Johannesburg, 19 Nov 2018
Giving SMEs and entrepreneurs greater access to non-cash forms of payment is essential in a country that's relying on small business to create employment opportunities. Mobile card payment solutions enable small businesses to expand their payment acceptance offerings and therefore can grow their businesses. This trend is gaining a foothold globally, as well as in Africa.
As consumers become increasingly comfortable using mobile technology, mobile payments for goods and services are becoming more convenient, secure and seamless for customers and businesses alike.
"However," says Johan Gellatly, Group Executive at Altron NuPay, "it's still a technology that people are unsure about; we need to create a level of trust around security as people aren't completely confident about it just yet. They need to know that mobile payments are safe and that their personal data, and money, are secure. The more people that use the technology, the more general acceptance will grow."
The same holds true for all new payment methods. If you consider that not so long ago, all transactions were carried out on paper and had a 30-day approval and settlement cycle. Today, almost every payment is online and instantaneous.
Advances in this sector are being driven primarily by a demand for fast, easy and convenient payments. This, combined with growing penetration of mobile phones and their associated technologies, has paved the way for mobile payment applications to become mainstream.
Gellatly says: "We're seeing a confluence of the unbanked becoming banked, combined with small businesses wanting to expand their payment options so that they can increase sales. As a result, a growing number of mobile payments solutions are entering the market, underlining the importance of this method of payment, particularly for small businesses and entrepreneurs."
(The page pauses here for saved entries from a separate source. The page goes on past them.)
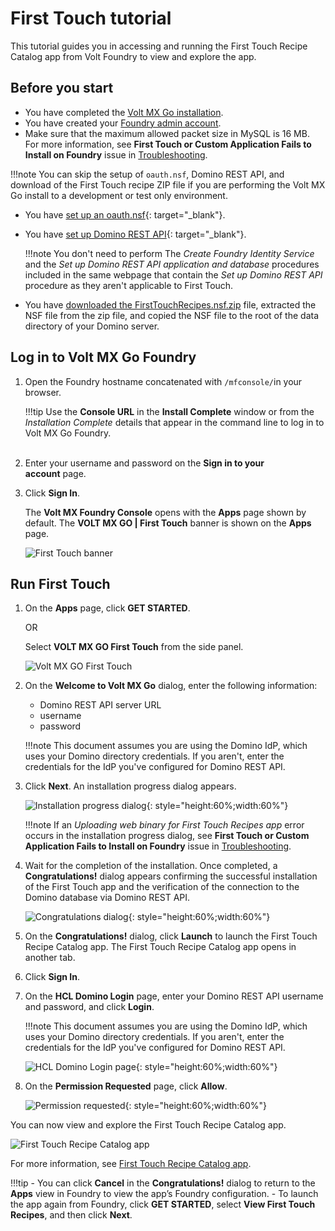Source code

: # First Touch tutorial

This tutorial guides you in accessing and running the First Touch Recipe Catalog app from Volt Foundry to view and explore the app.

## Before you start

- You have completed the [Volt MX Go installation](installation.md).
- You have created your [Foundry admin account](../howto/foundryadminaccount.md).
- Make sure that the maximum allowed packet size in MySQL is 16 MB. For more information, see **First Touch or Custom Application Fails to Install on Foundry** issue in [Troubleshooting](../references/troubleshoot.md). 

!!!note
    You can skip the setup of `oauth.nsf`, Domino REST API, and download of the First Touch recipe ZIP file if you are performing the Volt MX Go install to a development or test only environment. 

- You have [set up an oauth.nsf](https://opensource.hcltechsw.com/Domino-rest-api/howto/VoltMX/setupoauthnsf.html){: target="_blank"}.
- You have [set up Domino REST API](https://opensource.hcltechsw.com/Domino-rest-api/howto/VoltMX/configuring-keep-idplite-with-identity-service.html?h=oauth.json#set-up-domino-rest-api){: target="_blank"}.

    !!!note
        You don't need to perform The *Create Foundry Identity Service* and the *Set up Domino REST API application and database* procedures included in the same webpage that contain the *Set up Domino REST API* procedure as they aren't applicable to First Touch.

- You have [downloaded the FirstTouchRecipes.nsf.zip](portaldownload.md) file, extracted the NSF file from the zip file, and copied the NSF file to the root of the data directory of your Domino server.

   
## Log in to Volt MX Go Foundry

1. Open the Foundry hostname concatenated with `/mfconsole/`in your browser.


    !!!tip
        Use the **Console URL** in the **Install Complete** window or from the *Installation Complete* details that appear in the command line to log in to Volt MX Go Foundry.  
 

2. Enter your username and password on the **Sign in to your account** page. 
3. Click **Sign In**.  

   The **Volt MX Foundry Console** opens with the **Apps** page shown by default. The **VOLT MX GO | First Touch** banner is shown on the **Apps** page.

   ![First Touch banner](../assets/images/firsttouch.png)

## Run First Touch

1. On the **Apps** page, click **GET STARTED**.

    OR

    Select **VOLT MX GO First Touch** from the side panel. 

    ![Volt MX GO First Touch ](../assets/images/firsttouchsidepanel.png)

2. On the **Welcome to Volt MX Go** dialog, enter the following information:

    - Domino REST API server URL
    - username
    - password

    !!!note
        This document assumes you are using the Domino IdP, which uses your Domino directory credentials. If you aren't, enter the credentials for the IdP you've configured for Domino REST API. 

3. Click **Next**. An installation progress dialog appears.

    ![Installation progress dialog](../assets/images/firsttouchinstalldialog.png){: style="height:60%;width:60%"}

    !!!note
        If an *Uploading web binary for First Touch Recipes app* error occurs in the installation progress dialog, see **First Touch or Custom Application Fails to Install on Foundry** issue in [Troubleshooting](../references/troubleshoot.md).

4. Wait for the completion of the installation. Once completed, a **Congratulations!** dialog appears confirming the successful installation of the First Touch app and the verification of the connection to the Domino database via Domino REST API.

    ![Congratulations dialog](../assets/images/firsttouchcongrats.png){: style="height:60%;width:60%"}
 

5. On the **Congratulations!** dialog, click **Launch** to launch the First Touch Recipe Catalog app. The First Touch Recipe Catalog app opens in another tab. 
6. Click **Sign In**.
7. On the **HCL Domino Login** page, enter your Domino REST API username and password, and click **Login**.

    !!!note
        This document assumes you are using the Domino IdP, which uses your Domino directory credentials. If you aren't, enter the credentials for the IdP you've configured for Domino REST API.

    ![HCL Domino Login page](../assets/images/fthcllogin.png){: style="height:60%;width:60%"}

8. On the **Permission Requested** page, click **Allow**.

    ![Permission requested](../assets/images/ftpermissionreq.png){: style="height:60%;width:60%"}
 
You can now view and explore the First Touch Recipe Catalog app. 

![First Touch Recipe Catalog app](../assets/images/ftrecipeapp.png)

For more information, see [First Touch Recipe Catalog app](../topicguides/firsttouchapp.md).

!!!tip
    - You can click **Cancel** in the **Congratulations!** dialog to return to the **Apps** view in Foundry to view the app’s Foundry configuration.
    - To launch the app again from Foundry, click **GET STARTED**, select **View First Touch Recipes**, and then click **Next**.    

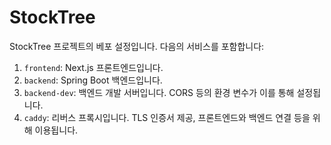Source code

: # StockTree

StockTree 프로젝트의 베포 설정입니다. 다음의 서비스를 포함합니다:
1. `frontend`: Next.js 프론트엔드입니다.
2. `backend`: Spring Boot 백엔드입니다.
3. `backend-dev`: 백엔드 개발 서버입니다. CORS 등의 환경 변수가 이를 통해 설정됩니다.
4. `caddy`: 리버스 프록시입니다. TLS 인증서 제공, 프론트엔드와 백엔드 연결 등을 위해 이용됩니다.
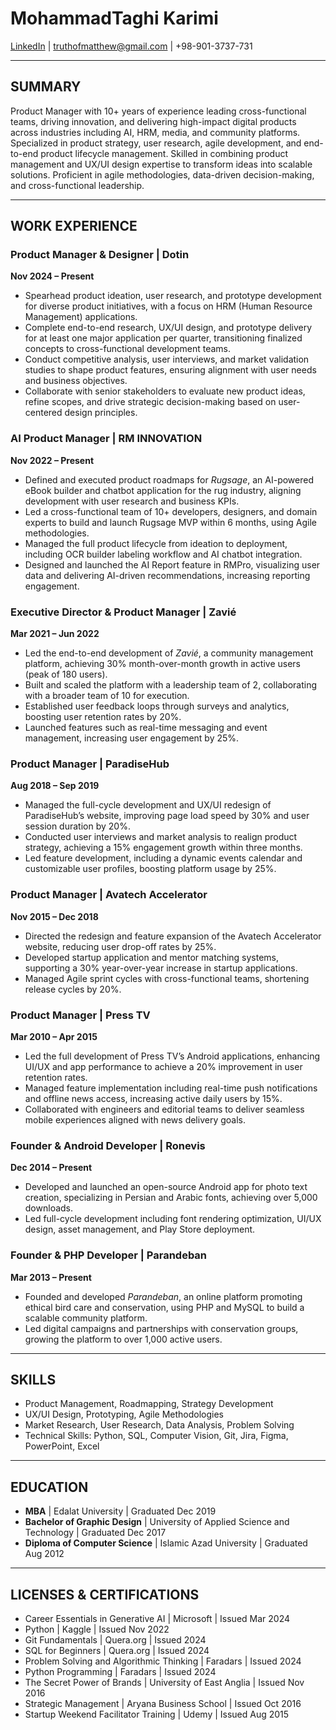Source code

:# MohammadTaghi Karimi

[LinkedIn](https://linkedin.com/in/truthofmatthew/) | truthofmatthew@gmail.com | +98-901-3737-731

---

## SUMMARY

Product Manager with 10+ years of experience leading cross-functional teams, driving innovation, and delivering high-impact digital products across industries including AI, HRM, media, and community platforms. Specialized in product strategy, user research, agile development, and end-to-end product lifecycle management. Skilled in combining product management and UX/UI design expertise to transform ideas into scalable solutions. Proficient in agile methodologies, data-driven decision-making, and cross-functional leadership.

---

## WORK EXPERIENCE

### Product Manager & Designer | Dotin
**Nov 2024 – Present**
- Spearhead product ideation, user research, and prototype development for diverse product initiatives, with a focus on HRM (Human Resource Management) applications.
- Complete end-to-end research, UX/UI design, and prototype delivery for at least one major application per quarter, transitioning finalized concepts to cross-functional development teams.
- Conduct competitive analysis, user interviews, and market validation studies to shape product features, ensuring alignment with user needs and business objectives.
- Collaborate with senior stakeholders to evaluate new product ideas, refine scopes, and drive strategic decision-making based on user-centered design principles.

### AI Product Manager | RM INNOVATION
**Nov 2022 – Present**
- Defined and executed product roadmaps for *Rugsage*, an AI-powered eBook builder and chatbot application for the rug industry, aligning development with user research and business KPIs.
- Led a cross-functional team of 10+ developers, designers, and domain experts to build and launch Rugsage MVP within 6 months, using Agile methodologies.
- Managed the full product lifecycle from ideation to deployment, including OCR builder labeling workflow and AI chatbot integration.
- Designed and launched the AI Report feature in RMPro, visualizing user data and delivering AI-driven recommendations, increasing reporting engagement.

### Executive Director & Product Manager | Zavié
**Mar 2021 – Jun 2022**
- Led the end-to-end development of *Zavié*, a community management platform, achieving 30% month-over-month growth in active users (peak of 180 users).
- Built and scaled the platform with a leadership team of 2, collaborating with a broader team of 10 for execution.
- Established user feedback loops through surveys and analytics, boosting user retention rates by 20%.
- Launched features such as real-time messaging and event management, increasing user engagement by 25%.

### Product Manager | ParadiseHub
**Aug 2018 – Sep 2019**
- Managed the full-cycle development and UX/UI redesign of ParadiseHub’s website, improving page load speed by 30% and user session duration by 20%.
- Conducted user interviews and market analysis to realign product strategy, achieving a 15% engagement growth within three months.
- Led feature development, including a dynamic events calendar and customizable user profiles, boosting platform usage by 25%.

### Product Manager | Avatech Accelerator
**Nov 2015 – Dec 2018**
- Directed the redesign and feature expansion of the Avatech Accelerator website, reducing user drop-off rates by 25%.
- Developed startup application and mentor matching systems, supporting a 30% year-over-year increase in startup applications.
- Managed Agile sprint cycles with cross-functional teams, shortening release cycles by 20%.

### Product Manager | Press TV
**Mar 2010 – Apr 2015**
- Led the full development of Press TV’s Android applications, enhancing UI/UX and app performance to achieve a 20% improvement in user retention rates.
- Managed feature implementation including real-time push notifications and offline news access, increasing active daily users by 15%.
- Collaborated with engineers and editorial teams to deliver seamless mobile experiences aligned with news delivery goals.

### Founder & Android Developer | Ronevis
**Dec 2014 – Present**
- Developed and launched an open-source Android app for photo text creation, specializing in Persian and Arabic fonts, achieving over 5,000 downloads.
- Led full-cycle development including font rendering optimization, UI/UX design, asset management, and Play Store deployment.

### Founder & PHP Developer | Parandeban
**Mar 2013 – Present**
- Founded and developed *Parandeban*, an online platform promoting ethical bird care and conservation, using PHP and MySQL to build a scalable community platform.
- Led digital campaigns and partnerships with conservation groups, growing the platform to over 1,000 active users.

---

## SKILLS

- Product Management, Roadmapping, Strategy Development
- UX/UI Design, Prototyping, Agile Methodologies
- Market Research, User Research, Data Analysis, Problem Solving
- Technical Skills: Python, SQL, Computer Vision, Git, Jira, Figma, PowerPoint, Excel

---

## EDUCATION

- **MBA** | Edalat University | Graduated Dec 2019
- **Bachelor of Graphic Design** | University of Applied Science and Technology | Graduated Dec 2017
- **Diploma of Computer Science** | Islamic Azad University | Graduated Aug 2012

---

## LICENSES & CERTIFICATIONS

- Career Essentials in Generative AI | Microsoft | Issued Mar 2024
- Python | Kaggle | Issued Nov 2022
- Git Fundamentals | Quera.org | Issued 2024
- SQL for Beginners | Quera.org | Issued 2024
- Problem Solving and Algorithmic Thinking | Faradars | Issued 2024
- Python Programming | Faradars | Issued 2024
- The Secret Power of Brands | University of East Anglia | Issued Nov 2016
- Strategic Management | Aryana Business School | Issued Oct 2016
- Startup Weekend Facilitator Training | Udemy | Issued Aug 2015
The latest mobile payment technology entails the use of an app that allows the user to tap and pay using their mobile phone. "However, some South African users aren't quite ready for that level of sophistication in payment technology just yet; they still prefer to present their cards and use a pin because that feels like a more secure transaction," says Gellatly.
"The advantage of paying with tap and go using only your mobile phone is that while you may forget your wallet or bank card at home, you rarely forget your mobile phone," he says. "However, users need to become comfortable with the technology and trust that the payment transaction is secure, before this payment method will be widely accepted."
A mobile payment method that local users are comfortable with, and which is accessible for small businesses and entrepreneurs, is the use of a card acceptance device that uses Bluetooth to connect to a mobile phone, which connects into the South Africa banking card acceptance network for the online payment transaction. The users only tap or swipe their cards and enter their PIN, but they feel more secure because their bank card is present and used for the transaction to take place.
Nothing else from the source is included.